> [WHAT TO WORK ON] From the entries below, copy exactly the lines from the one that contains "decides which day" through the one that contains "## Provisioning", both included, and only those.

[Stored data]

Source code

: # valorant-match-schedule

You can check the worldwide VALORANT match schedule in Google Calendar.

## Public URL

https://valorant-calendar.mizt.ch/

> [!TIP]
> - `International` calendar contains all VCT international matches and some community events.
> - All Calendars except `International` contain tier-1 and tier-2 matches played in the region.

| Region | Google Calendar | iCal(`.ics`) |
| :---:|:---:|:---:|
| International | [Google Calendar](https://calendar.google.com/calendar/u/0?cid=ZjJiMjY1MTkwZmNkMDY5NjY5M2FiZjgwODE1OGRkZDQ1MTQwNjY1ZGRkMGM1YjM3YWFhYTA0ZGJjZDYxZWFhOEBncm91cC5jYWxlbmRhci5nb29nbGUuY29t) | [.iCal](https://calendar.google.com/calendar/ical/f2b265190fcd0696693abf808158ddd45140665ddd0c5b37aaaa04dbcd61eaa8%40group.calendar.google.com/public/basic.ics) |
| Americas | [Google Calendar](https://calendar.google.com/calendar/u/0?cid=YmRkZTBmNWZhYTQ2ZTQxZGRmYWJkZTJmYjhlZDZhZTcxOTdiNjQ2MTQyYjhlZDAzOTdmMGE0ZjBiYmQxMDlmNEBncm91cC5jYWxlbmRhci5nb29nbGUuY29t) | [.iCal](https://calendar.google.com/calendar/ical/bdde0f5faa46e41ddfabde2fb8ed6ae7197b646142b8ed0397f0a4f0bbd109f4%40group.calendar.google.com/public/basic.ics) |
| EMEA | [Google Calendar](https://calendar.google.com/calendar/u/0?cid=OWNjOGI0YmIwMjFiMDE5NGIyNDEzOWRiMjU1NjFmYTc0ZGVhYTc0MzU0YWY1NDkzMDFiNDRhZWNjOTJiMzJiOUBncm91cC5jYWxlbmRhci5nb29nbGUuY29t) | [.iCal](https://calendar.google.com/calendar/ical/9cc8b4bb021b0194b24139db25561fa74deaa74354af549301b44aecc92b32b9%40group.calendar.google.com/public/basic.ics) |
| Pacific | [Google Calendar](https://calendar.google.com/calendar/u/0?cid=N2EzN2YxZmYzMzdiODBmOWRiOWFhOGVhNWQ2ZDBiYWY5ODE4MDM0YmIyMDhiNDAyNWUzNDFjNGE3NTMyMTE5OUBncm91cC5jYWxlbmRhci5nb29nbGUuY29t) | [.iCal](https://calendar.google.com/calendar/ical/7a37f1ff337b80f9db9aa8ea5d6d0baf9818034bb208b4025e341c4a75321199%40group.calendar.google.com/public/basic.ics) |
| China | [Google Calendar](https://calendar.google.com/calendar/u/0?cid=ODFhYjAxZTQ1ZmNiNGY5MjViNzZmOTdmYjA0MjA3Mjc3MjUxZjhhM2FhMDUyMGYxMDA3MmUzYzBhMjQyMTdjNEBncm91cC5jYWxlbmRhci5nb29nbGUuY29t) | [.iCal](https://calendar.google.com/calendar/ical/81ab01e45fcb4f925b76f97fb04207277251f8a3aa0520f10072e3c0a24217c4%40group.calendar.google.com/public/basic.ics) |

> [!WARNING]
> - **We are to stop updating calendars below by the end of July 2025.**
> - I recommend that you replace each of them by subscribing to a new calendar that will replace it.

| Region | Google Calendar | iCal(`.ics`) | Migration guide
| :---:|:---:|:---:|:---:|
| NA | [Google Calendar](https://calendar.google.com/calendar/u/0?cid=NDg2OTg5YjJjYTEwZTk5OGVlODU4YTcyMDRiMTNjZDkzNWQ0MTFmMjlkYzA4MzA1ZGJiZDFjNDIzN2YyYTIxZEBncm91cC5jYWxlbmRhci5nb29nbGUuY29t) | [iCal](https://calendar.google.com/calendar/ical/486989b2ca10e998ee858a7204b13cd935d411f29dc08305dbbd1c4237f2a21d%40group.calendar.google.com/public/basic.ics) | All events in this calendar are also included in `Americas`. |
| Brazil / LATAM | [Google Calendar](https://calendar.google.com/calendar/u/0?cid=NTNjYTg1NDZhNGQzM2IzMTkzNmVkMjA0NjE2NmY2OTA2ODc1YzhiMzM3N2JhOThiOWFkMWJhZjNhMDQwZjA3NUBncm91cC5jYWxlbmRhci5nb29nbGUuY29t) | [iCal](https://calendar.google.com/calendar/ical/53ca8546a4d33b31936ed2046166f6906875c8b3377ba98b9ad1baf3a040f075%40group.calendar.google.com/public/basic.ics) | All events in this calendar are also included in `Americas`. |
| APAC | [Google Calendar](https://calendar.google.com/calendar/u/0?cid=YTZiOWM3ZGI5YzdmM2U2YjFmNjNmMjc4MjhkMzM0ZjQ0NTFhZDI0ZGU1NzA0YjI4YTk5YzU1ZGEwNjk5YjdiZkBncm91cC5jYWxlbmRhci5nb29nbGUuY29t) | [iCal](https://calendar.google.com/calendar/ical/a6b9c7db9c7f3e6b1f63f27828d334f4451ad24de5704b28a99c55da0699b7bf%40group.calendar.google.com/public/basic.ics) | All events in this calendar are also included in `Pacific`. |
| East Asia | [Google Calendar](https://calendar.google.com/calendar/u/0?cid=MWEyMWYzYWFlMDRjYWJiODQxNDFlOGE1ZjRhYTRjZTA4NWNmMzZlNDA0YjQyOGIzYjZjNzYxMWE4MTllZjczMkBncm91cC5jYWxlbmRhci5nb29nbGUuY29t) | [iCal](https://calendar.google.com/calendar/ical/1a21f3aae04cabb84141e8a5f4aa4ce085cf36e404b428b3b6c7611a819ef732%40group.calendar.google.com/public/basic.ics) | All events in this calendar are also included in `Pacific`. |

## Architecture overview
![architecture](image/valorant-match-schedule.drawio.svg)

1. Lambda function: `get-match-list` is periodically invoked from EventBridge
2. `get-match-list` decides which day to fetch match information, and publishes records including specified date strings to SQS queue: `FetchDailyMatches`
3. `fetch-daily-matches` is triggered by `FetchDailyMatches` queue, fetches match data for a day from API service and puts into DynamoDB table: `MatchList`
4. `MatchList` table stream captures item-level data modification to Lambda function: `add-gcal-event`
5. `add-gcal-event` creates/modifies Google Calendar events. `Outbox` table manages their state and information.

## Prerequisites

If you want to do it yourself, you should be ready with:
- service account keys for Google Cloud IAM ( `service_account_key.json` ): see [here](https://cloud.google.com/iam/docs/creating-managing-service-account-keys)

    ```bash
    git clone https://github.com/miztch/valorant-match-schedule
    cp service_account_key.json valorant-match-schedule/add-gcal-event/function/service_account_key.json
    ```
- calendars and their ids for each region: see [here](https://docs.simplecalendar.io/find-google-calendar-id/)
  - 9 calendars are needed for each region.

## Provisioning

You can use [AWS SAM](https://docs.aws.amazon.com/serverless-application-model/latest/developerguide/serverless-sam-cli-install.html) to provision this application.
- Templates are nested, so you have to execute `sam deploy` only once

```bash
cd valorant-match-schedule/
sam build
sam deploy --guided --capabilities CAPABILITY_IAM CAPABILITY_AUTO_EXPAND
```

> [THE COMPLETED TASK]
2. `get-match-list` decides which day to fetch match information, and publishes records including specified date strings to SQS queue: `FetchDailyMatches`
3. `fetch-daily-matches` is triggered by `FetchDailyMatches` queue, fetches match data for a day from API service and puts into DynamoDB table: `MatchList`
4. `MatchList` table stream captures item-level data modification to Lambda function: `add-gcal-event`
5. `add-gcal-event` creates/modifies Google Calendar events. `Outbox` table manages their state and information.

## Prerequisites

If you want to do it yourself, you should be ready with:
- service account keys for Google Cloud IAM ( `service_account_key.json` ): see [here](https://cloud.google.com/iam/docs/creating-managing-service-account-keys)

    ```bash
    git clone https://github.com/miztch/valorant-match-schedule
    cp service_account_key.json valorant-match-schedule/add-gcal-event/function/service_account_key.json
    ```
- calendars and their ids for each region: see [here](https://docs.simplecalendar.io/find-google-calendar-id/)
  - 9 calendars are needed for each region.

## Provisioning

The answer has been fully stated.